PROBLEM STATEMENT -
A line below contains "- [Integrate in Java", and a later one contains "[If you're looking". Repeat both, with every line between them, exactly.

========

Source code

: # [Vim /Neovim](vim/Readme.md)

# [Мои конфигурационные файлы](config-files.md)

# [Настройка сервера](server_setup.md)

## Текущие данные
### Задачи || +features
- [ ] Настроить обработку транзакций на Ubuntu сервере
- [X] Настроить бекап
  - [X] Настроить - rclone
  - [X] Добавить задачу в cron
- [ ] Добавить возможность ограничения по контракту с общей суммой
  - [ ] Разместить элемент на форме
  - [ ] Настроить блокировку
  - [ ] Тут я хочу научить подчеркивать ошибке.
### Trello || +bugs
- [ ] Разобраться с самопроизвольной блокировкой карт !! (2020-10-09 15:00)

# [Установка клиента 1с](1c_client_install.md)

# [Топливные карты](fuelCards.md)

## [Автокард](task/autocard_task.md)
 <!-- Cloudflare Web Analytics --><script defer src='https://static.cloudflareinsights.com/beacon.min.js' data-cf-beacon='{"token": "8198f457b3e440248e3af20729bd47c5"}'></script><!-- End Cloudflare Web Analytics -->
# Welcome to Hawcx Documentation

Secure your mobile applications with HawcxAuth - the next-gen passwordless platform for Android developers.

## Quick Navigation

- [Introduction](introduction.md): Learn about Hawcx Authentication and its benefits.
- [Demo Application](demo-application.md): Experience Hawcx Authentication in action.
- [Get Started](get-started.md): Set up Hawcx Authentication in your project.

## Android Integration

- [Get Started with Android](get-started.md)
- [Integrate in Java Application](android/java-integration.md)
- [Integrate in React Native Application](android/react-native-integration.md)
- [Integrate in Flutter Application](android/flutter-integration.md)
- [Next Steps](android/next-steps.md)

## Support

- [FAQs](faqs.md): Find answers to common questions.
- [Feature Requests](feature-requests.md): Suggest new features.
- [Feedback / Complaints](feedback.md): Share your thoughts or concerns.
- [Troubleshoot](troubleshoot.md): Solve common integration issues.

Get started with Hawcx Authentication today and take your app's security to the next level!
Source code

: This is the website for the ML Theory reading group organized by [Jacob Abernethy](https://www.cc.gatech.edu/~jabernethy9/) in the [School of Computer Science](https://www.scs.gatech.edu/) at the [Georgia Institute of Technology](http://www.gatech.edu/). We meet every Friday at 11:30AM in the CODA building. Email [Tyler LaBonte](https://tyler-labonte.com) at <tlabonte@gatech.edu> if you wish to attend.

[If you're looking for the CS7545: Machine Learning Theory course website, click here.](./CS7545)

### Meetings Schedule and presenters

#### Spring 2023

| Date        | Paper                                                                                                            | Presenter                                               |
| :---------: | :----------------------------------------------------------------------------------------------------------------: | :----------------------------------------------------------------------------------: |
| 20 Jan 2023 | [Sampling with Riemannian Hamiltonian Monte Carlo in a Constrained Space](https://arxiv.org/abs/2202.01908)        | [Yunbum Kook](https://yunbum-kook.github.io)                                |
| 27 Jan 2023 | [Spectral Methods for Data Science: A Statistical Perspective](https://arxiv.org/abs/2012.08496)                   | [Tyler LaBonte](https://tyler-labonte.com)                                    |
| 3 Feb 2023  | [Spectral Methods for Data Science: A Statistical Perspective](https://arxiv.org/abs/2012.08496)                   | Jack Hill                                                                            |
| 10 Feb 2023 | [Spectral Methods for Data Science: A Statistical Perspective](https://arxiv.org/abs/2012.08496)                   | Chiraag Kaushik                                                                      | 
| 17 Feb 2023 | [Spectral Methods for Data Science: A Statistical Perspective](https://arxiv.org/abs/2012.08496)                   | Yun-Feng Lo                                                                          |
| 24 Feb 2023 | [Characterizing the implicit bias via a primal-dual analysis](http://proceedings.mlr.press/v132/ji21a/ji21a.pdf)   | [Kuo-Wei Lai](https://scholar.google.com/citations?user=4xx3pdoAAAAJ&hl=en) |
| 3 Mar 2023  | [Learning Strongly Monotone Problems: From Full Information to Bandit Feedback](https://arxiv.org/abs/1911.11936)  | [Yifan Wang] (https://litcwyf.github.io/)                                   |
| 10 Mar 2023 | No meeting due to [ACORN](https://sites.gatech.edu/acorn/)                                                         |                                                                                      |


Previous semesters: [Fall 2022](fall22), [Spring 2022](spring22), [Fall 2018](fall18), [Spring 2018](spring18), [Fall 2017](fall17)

========

REPLY -
- [Integrate in Java Application](android/java-integration.md)
- [Integrate in React Native Application](android/react-native-integration.md)
- [Integrate in Flutter Application](android/flutter-integration.md)
- [Next Steps](android/next-steps.md)

## Support

- [FAQs](faqs.md): Find answers to common questions.
- [Feature Requests](feature-requests.md): Suggest new features.
- [Feedback / Complaints](feedback.md): Share your thoughts or concerns.
- [Troubleshoot](troubleshoot.md): Solve common integration issues.

Get started with Hawcx Authentication today and take your app's security to the next level!
Source code

: This is the website for the ML Theory reading group organized by [Jacob Abernethy](https://www.cc.gatech.edu/~jabernethy9/) in the [School of Computer Science](https://www.scs.gatech.edu/) at the [Georgia Institute of Technology](http://www.gatech.edu/). We meet every Friday at 11:30AM in the CODA building. Email [Tyler LaBonte](https://tyler-labonte.com) at <tlabonte@gatech.edu> if you wish to attend.

[If you're looking for the CS7545: Machine Learning Theory course website, click here.](./CS7545)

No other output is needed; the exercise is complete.